Dataset entries:
◆ ◆ ◆ ◆

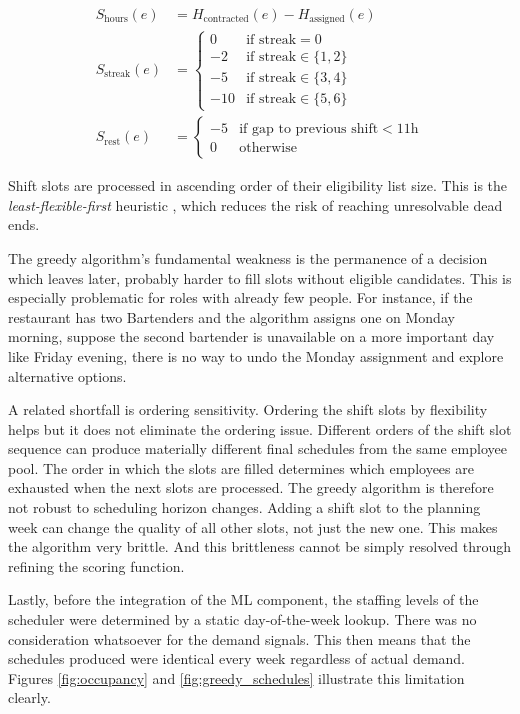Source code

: \documentclass[12pt,a4paper,oneside]{article}
\begin{document}
\begin{align}
S_{\text{hours}}(e) &= H_{\text{contracted}}(e) - H_{\text{assigned}}(e) \label{eq:score_hours} \\
S_{\text{streak}}(e) &= \begin{cases} 0 & \text{if streak} = 0 \\ -2 & \text{if streak} \in \{1,2\} \\ -5 & \text{if streak} \in \{3,4\} \\ -10 & \text{if streak} \in \{5,6\} \end{cases} \label{eq:score_streak} \\
S_{\text{rest}}(e) &= \begin{cases} -5 & \text{if gap to previous shift} < 11\text{h} \\ 0 & \text{otherwise} \end{cases} \label{eq:score_rest}
\end{align}

Shift slots are processed in ascending order of their eligibility list size. This is the \textit{least-flexible-first} heuristic \citep{rossi2006}, which reduces the risk of reaching unresolvable dead ends.

 The greedy algorithm's fundamental weakness is the permanence of a decision which leaves later, probably harder to fill slots without eligible candidates. This is especially problematic for roles with already few people. For instance, if the restaurant has two Bartenders and the algorithm assigns one on Monday morning,
 suppose the second bartender is unavailable on a more important day like Friday evening, there is no way to undo the Monday assignment and explore alternative options.
 

A related shortfall is ordering sensitivity. Ordering the shift slots by flexibility helps but it does not eliminate the ordering issue. Different orders of the shift slot sequence can produce materially different final schedules from the same employee pool. The order in which the slots are filled determines which employees are exhausted when the next slots are processed. The greedy algorithm is therefore not robust to scheduling horizon changes. Adding a shift slot to the planning week can change the quality of all other slots, not just the new one. This makes the algorithm very brittle. And this brittleness cannot be simply resolved through refining the scoring function.

Lastly, before the integration of the ML component, the staffing levels of the scheduler were determined by a static day-of-the-week lookup. There was no consideration whatsoever for the demand signals. This then means that the schedules produced were identical every week regardless of actual demand. Figures \ref{fig:occupancy} and \ref{fig:greedy_schedules} illustrate this limitation clearly.
\end{document}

◆ ◆ ◆ ◆

:: REQUIRED WORK ::
Answer with one number only: how many lines above contain the word "week".

:: RESULT FOR THIS TASK ::
2